Records for this task:
++++++++++

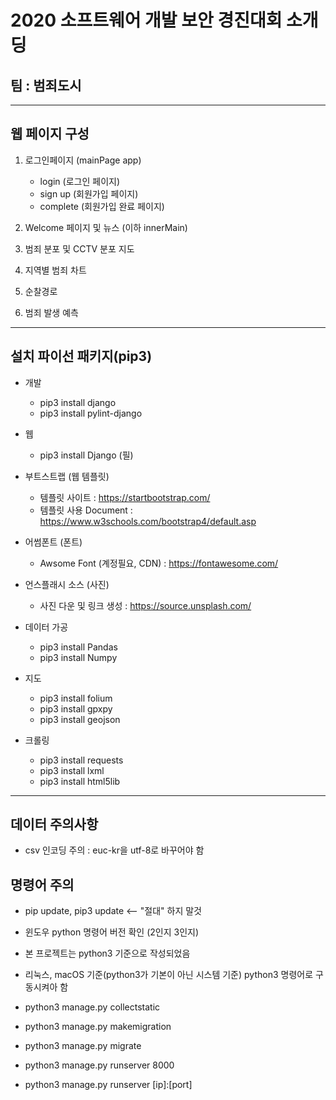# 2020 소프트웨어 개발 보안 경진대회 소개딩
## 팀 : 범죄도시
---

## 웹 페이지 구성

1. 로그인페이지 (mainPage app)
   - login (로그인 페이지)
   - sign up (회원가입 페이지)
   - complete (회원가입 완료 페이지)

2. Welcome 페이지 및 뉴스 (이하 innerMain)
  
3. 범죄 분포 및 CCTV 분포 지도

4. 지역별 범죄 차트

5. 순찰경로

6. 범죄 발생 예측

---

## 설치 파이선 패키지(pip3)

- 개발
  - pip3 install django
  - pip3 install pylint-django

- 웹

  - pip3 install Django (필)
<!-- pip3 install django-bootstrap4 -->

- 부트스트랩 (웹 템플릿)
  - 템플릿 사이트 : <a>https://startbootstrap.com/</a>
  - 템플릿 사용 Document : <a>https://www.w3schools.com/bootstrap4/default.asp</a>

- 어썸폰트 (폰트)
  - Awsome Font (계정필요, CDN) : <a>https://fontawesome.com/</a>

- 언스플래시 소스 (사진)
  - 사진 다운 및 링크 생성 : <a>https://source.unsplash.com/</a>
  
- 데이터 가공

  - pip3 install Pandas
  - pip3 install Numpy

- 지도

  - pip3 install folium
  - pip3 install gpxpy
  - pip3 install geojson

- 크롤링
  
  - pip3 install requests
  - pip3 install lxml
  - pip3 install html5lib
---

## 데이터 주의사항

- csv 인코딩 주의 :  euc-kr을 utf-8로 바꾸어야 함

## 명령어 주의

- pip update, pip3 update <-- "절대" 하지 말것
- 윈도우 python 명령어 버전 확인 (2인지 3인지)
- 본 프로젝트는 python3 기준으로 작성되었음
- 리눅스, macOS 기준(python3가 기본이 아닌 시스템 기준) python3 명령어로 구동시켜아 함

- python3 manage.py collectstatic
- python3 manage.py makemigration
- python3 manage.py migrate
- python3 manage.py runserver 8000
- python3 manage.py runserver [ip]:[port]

++++++++++

Problem:
Each entry above must be printed exactly, apart from its pictures.

Reply:
# 2020 소프트웨어 개발 보안 경진대회 소개딩
## 팀 : 범죄도시
---

## 웹 페이지 구성

1. 로그인페이지 (mainPage app)
   - login (로그인 페이지)
   - sign up (회원가입 페이지)
   - complete (회원가입 완료 페이지)

2. Welcome 페이지 및 뉴스 (이하 innerMain)
  
3. 범죄 분포 및 CCTV 분포 지도

4. 지역별 범죄 차트

5. 순찰경로

6. 범죄 발생 예측

---

## 설치 파이선 패키지(pip3)

- 개발
  - pip3 install django
  - pip3 install pylint-django

- 웹

  - pip3 install Django (필)
<!-- pip3 install django-bootstrap4 -->

- 부트스트랩 (웹 템플릿)
  - 템플릿 사이트 : <a>https://startbootstrap.com/</a>
  - 템플릿 사용 Document : <a>https://www.w3schools.com/bootstrap4/default.asp</a>

- 어썸폰트 (폰트)
  - Awsome Font (계정필요, CDN) : <a>https://fontawesome.com/</a>

- 언스플래시 소스 (사진)
  - 사진 다운 및 링크 생성 : <a>https://source.unsplash.com/</a>
  
- 데이터 가공

  - pip3 install Pandas
  - pip3 install Numpy

- 지도

  - pip3 install folium
  - pip3 install gpxpy
  - pip3 install geojson

- 크롤링
  
  - pip3 install requests
  - pip3 install lxml
  - pip3 install html5lib
---

## 데이터 주의사항

- csv 인코딩 주의 :  euc-kr을 utf-8로 바꾸어야 함

## 명령어 주의

- pip update, pip3 update <-- "절대" 하지 말것
- 윈도우 python 명령어 버전 확인 (2인지 3인지)
- 본 프로젝트는 python3 기준으로 작성되었음
- 리눅스, macOS 기준(python3가 기본이 아닌 시스템 기준) python3 명령어로 구동시켜아 함

- python3 manage.py collectstatic
- python3 manage.py makemigration
- python3 manage.py migrate
- python3 manage.py runserver 8000
- python3 manage.py runserver [ip]:[port]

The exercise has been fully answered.